◆ What needs to be done: Reproduce, exactly and in full, only the lines below from the one containing "Valve has the" through the one containing "And Defcon's demo!".

(Saved data entries)

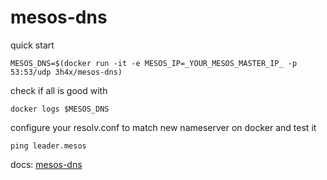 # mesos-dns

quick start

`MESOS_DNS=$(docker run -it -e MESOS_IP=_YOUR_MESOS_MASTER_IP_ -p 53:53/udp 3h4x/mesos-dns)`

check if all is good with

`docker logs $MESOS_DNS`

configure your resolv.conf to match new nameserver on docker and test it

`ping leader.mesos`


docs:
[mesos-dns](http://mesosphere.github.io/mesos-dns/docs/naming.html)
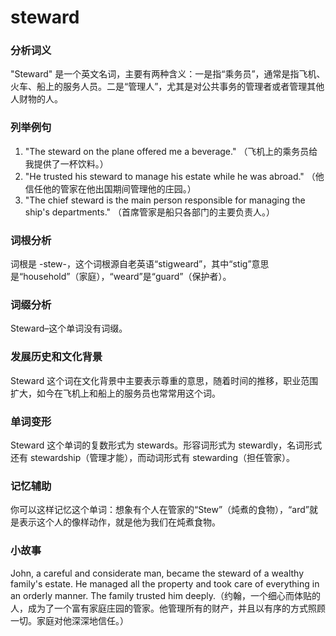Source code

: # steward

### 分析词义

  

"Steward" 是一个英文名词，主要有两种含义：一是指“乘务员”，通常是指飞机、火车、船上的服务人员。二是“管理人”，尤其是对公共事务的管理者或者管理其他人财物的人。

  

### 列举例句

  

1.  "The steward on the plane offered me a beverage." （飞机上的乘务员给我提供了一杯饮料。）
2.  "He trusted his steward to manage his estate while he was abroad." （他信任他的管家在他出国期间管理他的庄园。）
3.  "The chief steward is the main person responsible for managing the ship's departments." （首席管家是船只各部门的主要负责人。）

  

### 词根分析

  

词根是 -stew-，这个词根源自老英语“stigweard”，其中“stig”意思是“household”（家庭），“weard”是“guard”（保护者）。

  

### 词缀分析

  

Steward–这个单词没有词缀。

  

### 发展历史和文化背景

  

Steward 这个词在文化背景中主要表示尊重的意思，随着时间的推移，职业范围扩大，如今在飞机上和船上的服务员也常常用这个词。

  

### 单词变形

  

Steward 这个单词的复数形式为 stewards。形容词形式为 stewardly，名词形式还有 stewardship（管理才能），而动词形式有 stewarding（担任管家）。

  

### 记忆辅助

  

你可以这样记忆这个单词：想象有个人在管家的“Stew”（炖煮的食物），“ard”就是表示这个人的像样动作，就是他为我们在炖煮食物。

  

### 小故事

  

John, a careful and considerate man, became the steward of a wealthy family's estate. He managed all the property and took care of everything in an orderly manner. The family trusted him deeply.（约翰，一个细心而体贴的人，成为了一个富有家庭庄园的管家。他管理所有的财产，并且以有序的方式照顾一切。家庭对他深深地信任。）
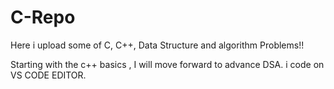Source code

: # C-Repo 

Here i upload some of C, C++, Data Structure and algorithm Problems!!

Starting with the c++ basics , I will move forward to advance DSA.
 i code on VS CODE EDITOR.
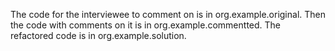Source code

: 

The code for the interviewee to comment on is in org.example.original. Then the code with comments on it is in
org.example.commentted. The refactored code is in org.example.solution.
...
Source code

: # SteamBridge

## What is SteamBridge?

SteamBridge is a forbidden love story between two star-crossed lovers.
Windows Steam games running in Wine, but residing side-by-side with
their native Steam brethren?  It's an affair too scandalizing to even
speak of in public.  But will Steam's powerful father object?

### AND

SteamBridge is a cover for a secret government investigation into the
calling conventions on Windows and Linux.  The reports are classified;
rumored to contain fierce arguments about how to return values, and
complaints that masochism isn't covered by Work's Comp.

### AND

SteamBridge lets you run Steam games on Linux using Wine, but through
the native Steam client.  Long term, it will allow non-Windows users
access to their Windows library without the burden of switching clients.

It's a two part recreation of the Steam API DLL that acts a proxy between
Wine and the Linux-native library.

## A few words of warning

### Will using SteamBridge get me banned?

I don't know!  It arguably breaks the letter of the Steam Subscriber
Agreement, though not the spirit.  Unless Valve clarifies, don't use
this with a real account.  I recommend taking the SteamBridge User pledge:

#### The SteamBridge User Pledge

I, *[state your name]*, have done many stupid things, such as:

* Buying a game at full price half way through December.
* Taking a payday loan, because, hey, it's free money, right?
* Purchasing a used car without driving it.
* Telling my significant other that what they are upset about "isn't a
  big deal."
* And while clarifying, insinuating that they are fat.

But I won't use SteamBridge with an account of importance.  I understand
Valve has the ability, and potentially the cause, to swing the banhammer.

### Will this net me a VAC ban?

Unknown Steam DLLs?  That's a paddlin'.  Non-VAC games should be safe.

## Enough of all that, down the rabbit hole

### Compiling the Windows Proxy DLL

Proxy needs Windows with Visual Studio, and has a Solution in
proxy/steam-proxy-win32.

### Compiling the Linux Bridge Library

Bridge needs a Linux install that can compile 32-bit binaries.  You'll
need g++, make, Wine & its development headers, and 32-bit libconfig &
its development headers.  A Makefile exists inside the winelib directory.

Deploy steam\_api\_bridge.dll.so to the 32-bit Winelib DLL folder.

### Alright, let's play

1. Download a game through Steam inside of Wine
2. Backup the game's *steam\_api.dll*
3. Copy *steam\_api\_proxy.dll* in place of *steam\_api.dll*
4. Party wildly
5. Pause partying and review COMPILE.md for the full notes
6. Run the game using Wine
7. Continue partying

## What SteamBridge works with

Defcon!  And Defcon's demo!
...
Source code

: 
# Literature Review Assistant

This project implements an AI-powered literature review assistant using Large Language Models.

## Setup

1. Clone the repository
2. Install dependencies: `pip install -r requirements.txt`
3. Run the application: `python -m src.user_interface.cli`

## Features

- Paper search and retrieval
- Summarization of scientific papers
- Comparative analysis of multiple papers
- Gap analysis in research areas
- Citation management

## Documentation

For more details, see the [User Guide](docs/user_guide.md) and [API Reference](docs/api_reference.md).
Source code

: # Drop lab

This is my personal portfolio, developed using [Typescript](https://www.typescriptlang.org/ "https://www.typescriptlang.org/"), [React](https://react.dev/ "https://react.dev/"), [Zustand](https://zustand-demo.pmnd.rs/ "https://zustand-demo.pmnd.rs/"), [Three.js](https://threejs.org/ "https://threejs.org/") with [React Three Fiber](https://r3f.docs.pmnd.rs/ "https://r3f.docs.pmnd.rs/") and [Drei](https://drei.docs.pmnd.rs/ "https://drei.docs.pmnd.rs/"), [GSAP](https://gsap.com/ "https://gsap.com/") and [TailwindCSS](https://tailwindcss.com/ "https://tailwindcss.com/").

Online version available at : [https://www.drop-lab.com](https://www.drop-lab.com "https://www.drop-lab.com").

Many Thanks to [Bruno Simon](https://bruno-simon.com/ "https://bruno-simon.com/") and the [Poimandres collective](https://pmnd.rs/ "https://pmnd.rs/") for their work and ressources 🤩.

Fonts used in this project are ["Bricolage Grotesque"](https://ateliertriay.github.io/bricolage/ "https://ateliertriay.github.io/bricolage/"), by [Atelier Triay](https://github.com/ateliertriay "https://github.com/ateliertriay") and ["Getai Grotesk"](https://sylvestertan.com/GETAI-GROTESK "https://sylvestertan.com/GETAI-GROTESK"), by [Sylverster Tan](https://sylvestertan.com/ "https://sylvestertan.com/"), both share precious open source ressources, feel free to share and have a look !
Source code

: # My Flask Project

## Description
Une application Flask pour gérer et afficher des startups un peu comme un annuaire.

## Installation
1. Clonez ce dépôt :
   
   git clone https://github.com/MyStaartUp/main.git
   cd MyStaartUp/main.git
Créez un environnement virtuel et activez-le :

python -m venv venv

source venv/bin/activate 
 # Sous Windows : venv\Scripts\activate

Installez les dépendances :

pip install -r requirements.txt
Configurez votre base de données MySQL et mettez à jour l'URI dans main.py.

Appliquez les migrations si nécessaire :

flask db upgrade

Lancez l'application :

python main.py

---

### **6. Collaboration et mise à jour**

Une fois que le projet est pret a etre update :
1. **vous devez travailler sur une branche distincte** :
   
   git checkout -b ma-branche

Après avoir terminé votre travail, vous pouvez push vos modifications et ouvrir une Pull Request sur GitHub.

◆ Exercise answer:
Valve has the ability, and potentially the cause, to swing the banhammer.

### Will this net me a VAC ban?

Unknown Steam DLLs?  That's a paddlin'.  Non-VAC games should be safe.

## Enough of all that, down the rabbit hole

### Compiling the Windows Proxy DLL

Proxy needs Windows with Visual Studio, and has a Solution in
proxy/steam-proxy-win32.

### Compiling the Linux Bridge Library

Bridge needs a Linux install that can compile 32-bit binaries.  You'll
need g++, make, Wine & its development headers, and 32-bit libconfig &
its development headers.  A Makefile exists inside the winelib directory.

Deploy steam\_api\_bridge.dll.so to the 32-bit Winelib DLL folder.

### Alright, let's play

1. Download a game through Steam inside of Wine
2. Backup the game's *steam\_api.dll*
3. Copy *steam\_api\_proxy.dll* in place of *steam\_api.dll*
4. Party wildly
5. Pause partying and review COMPILE.md for the full notes
6. Run the game using Wine
7. Continue partying

## What SteamBridge works with

Defcon!  And Defcon's demo!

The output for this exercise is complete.